The foundation's first two activities were the membership committee's election. This is the structure that decides on the transition from mere volunteer to member of The Document Foundation on the basis of contributions. There are five members and three deputies. Finally, there's a Board of Directors, which steers the foundation administratively and strategically, consisting of seven members and three deputies.
At the end of 2012, the foundation hired its first employee. This employee was Florian Effenberger, who was later promoted to executive director. Today, the team has a dozen members who take care of day-to-day activities such as coordinating projects, administration, network infrastructure management, software releases, mentoring of new developers, coordination of quality assurance, user interface evolution, and marketing and communications.
Right now, the foundation is looking for developers to handle tasks that do not fit the objectives of enterprise customers, such as RTL language management and accessibility. These features aren't developed by the companies in the LibreOffice ecosystem, which offer them feature development services, Level 3 support, and Long Term Support versions of the software optimized for enterprise needs.
More than 12 years after the announcement of LibreOffice and The Document Foundation, we can say that we have achieved our goal of developing an independent free and open source (FOSS) project. Our project is based on an extended community of individual volunteers and companies contributing according to their abilities. These participants help create the unmatched free office suite and support open standards by adopting and evolving the only true standard office document format on the market (Open Document Format, or ODF) while also ensuring excellent compatibility with the proprietary OOXML format.

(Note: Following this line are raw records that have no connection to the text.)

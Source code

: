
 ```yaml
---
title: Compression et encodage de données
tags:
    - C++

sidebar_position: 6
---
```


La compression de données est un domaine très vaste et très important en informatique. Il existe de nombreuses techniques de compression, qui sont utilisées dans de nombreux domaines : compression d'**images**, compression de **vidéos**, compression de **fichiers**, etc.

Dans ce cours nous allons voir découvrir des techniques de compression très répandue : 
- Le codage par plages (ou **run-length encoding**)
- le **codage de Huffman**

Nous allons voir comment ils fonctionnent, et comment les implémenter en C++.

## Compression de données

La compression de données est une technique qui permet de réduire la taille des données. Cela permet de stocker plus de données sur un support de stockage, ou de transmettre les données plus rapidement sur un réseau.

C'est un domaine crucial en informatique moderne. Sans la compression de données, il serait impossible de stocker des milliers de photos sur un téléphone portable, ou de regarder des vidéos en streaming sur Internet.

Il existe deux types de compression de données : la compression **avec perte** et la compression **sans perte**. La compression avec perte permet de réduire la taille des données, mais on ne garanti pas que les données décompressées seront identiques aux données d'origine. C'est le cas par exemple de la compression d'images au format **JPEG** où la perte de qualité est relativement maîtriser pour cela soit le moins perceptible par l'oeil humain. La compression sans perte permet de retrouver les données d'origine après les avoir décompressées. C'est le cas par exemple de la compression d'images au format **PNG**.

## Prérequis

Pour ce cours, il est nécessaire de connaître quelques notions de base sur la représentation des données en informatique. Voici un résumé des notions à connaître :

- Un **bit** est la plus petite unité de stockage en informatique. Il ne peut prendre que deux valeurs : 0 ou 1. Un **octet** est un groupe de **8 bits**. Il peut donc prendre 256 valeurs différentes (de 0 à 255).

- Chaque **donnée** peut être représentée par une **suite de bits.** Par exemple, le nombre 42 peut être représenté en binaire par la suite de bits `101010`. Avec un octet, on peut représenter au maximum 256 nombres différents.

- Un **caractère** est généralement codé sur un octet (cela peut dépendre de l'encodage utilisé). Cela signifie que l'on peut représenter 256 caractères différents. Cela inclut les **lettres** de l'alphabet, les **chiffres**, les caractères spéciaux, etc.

The sustainability of this model is a day-to-day problem. There's severe competition from big tech firms. We're always searching for a balance between those who would like everything to be cost-free and those who would like each user to contribute according to their ability. No matter what, though, LibreOffice is an open source office suite, providing added value above and beyond its competition.
Try LibreOffice. Donate. Support it at home and work. Tell your friends about it. LibreOffice is the open source office solution that ensures you always have access to your data and control over your creativity.